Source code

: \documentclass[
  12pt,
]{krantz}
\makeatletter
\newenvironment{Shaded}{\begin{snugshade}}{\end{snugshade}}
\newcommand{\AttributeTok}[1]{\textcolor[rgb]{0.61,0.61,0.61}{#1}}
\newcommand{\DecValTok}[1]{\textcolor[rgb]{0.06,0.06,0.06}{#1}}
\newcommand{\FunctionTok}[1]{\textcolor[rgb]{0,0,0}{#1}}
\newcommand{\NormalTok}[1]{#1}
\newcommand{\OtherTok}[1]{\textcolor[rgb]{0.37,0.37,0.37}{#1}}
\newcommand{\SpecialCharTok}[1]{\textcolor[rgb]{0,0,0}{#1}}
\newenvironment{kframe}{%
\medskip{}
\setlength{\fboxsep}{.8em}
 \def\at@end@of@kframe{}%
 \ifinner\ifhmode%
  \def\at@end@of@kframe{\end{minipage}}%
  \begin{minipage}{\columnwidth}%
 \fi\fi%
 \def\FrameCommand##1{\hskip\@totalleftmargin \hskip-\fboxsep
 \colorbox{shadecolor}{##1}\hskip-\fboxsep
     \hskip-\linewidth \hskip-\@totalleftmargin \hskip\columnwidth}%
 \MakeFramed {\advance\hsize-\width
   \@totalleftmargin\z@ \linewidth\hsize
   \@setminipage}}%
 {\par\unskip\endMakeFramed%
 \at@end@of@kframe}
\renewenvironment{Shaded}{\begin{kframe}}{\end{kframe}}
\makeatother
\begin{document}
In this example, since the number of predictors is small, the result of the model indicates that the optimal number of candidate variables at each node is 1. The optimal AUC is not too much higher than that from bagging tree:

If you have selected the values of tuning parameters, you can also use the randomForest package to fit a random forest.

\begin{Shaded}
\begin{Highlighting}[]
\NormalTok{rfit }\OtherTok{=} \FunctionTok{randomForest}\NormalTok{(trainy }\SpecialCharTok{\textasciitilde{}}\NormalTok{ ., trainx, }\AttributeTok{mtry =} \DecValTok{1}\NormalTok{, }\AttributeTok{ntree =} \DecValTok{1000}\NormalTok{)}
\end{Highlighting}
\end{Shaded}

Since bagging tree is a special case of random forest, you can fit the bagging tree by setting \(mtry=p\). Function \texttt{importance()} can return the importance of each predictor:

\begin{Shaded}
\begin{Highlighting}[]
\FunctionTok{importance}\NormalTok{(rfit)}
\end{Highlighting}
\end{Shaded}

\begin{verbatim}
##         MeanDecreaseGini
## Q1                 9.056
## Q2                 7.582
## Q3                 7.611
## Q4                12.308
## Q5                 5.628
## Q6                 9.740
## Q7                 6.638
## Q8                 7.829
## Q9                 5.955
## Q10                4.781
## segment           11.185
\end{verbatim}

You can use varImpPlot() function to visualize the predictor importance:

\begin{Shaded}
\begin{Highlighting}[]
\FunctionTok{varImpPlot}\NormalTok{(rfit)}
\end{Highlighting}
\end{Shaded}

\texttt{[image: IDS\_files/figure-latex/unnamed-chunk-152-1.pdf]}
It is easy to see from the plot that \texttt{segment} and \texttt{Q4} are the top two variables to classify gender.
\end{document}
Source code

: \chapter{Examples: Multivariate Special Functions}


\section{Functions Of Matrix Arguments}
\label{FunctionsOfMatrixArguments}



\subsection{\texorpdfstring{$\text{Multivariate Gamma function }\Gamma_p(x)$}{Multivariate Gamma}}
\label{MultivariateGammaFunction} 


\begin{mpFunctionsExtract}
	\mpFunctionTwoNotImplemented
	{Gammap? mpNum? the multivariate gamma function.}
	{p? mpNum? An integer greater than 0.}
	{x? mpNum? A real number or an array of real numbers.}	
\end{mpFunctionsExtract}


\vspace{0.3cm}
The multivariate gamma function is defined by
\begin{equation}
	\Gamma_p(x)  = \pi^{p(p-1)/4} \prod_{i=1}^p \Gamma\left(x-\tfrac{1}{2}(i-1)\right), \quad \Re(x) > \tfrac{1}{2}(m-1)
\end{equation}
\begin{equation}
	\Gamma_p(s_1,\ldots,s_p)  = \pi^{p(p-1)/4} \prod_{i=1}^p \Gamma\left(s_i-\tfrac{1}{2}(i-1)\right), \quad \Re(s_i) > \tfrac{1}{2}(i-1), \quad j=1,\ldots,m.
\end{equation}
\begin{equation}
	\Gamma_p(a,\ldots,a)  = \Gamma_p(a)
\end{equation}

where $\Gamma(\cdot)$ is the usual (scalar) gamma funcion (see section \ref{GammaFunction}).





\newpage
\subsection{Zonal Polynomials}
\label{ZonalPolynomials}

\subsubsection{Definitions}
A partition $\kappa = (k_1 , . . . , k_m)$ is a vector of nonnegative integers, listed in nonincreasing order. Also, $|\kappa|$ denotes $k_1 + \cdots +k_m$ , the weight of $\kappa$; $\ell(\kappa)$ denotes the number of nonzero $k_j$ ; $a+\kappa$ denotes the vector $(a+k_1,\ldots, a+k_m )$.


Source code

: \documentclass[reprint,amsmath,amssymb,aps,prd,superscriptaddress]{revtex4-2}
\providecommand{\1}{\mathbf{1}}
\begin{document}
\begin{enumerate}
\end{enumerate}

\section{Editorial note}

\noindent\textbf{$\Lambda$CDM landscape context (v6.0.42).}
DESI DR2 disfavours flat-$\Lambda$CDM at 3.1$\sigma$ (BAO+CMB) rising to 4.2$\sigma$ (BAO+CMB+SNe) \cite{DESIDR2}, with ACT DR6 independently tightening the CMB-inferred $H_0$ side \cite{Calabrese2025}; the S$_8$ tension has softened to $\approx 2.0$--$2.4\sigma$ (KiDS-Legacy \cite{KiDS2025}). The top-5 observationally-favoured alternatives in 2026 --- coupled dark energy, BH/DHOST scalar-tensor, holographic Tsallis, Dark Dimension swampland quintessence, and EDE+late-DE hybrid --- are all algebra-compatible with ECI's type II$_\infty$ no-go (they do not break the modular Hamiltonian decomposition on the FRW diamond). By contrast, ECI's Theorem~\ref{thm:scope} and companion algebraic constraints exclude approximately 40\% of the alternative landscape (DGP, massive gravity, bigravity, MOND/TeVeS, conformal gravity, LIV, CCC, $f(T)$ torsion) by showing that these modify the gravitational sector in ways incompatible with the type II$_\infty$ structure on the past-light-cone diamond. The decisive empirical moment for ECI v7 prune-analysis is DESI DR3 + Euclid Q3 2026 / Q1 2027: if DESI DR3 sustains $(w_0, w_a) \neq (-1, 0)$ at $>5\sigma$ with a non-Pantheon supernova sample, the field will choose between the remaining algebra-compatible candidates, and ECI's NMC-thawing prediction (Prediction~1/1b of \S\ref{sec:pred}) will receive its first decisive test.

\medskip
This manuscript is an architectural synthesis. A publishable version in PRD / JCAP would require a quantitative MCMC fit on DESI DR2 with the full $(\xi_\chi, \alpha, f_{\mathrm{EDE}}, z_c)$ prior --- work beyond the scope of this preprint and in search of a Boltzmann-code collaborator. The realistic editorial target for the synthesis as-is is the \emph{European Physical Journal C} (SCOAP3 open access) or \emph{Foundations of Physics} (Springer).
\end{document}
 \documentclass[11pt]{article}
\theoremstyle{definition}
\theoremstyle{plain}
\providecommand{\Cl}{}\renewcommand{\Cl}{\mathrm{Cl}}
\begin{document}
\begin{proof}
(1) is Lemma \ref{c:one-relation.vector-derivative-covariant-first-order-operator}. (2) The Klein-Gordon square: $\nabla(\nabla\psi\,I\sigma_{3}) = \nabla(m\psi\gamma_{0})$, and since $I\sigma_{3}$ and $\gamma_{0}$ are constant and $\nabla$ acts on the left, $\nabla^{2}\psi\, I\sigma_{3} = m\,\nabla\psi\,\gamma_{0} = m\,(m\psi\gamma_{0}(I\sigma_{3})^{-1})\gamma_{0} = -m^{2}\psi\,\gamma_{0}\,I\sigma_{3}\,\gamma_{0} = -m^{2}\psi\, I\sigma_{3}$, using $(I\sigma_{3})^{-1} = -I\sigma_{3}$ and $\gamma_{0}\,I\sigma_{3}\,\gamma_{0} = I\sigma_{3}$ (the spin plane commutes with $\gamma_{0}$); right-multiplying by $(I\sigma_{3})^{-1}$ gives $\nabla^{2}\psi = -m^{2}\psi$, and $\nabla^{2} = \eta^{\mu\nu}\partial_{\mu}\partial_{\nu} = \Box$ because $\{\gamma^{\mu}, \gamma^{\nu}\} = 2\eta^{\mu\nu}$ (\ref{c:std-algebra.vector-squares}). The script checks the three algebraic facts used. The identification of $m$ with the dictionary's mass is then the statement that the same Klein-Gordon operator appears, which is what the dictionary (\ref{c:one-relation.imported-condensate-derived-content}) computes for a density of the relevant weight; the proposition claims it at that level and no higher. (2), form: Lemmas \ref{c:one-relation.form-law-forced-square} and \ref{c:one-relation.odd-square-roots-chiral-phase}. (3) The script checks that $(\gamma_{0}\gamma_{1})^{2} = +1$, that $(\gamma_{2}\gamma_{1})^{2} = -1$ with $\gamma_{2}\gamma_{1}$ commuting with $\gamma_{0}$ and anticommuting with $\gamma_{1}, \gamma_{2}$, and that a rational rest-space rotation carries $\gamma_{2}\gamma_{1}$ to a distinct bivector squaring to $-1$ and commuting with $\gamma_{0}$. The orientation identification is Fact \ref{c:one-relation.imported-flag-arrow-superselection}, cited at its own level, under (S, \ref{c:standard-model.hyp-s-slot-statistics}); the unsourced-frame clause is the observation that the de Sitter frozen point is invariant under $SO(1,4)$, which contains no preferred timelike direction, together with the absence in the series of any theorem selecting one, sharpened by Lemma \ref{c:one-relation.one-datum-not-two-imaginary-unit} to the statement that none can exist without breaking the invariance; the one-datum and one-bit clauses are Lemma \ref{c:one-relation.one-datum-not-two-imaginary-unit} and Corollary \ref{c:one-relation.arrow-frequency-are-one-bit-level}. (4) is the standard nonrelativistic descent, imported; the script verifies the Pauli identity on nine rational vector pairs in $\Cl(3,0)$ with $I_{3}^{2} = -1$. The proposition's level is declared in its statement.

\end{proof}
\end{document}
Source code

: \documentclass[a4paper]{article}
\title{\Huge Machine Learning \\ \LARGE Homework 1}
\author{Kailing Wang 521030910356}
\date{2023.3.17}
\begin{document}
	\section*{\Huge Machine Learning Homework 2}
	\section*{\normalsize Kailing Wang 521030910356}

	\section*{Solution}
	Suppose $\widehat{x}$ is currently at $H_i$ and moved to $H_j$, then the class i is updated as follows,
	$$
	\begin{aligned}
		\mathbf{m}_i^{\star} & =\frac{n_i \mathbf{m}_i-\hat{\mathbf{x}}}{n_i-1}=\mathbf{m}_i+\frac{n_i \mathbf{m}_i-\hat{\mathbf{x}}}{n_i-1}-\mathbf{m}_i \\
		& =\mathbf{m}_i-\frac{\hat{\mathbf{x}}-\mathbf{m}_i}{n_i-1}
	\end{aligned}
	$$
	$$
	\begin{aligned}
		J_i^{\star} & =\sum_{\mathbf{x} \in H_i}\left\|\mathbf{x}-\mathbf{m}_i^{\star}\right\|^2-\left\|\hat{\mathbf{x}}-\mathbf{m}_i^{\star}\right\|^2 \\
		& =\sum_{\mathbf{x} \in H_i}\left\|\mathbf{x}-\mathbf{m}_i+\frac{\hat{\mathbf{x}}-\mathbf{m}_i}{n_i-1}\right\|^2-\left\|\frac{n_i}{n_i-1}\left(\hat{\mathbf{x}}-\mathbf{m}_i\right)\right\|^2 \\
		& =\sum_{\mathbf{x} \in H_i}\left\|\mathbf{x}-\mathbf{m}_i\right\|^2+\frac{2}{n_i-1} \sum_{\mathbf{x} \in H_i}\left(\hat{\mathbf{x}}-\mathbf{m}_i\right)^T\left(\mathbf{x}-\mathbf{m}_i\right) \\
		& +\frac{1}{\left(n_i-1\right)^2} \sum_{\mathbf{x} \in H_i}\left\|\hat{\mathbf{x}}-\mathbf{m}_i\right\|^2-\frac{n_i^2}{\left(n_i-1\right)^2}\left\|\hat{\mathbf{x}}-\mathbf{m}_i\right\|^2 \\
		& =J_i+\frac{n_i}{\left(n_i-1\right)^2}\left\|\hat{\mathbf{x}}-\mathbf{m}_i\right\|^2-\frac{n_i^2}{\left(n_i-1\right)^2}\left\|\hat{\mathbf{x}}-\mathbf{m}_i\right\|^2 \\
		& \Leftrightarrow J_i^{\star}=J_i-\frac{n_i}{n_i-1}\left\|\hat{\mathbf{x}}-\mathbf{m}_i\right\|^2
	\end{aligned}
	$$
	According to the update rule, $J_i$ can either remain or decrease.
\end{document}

**Work task**
The required output is each line of the entries that contains the word "mpFunctionsExtract".

**Solution for this exercise**
\begin{mpFunctionsExtract}
\end{mpFunctionsExtract}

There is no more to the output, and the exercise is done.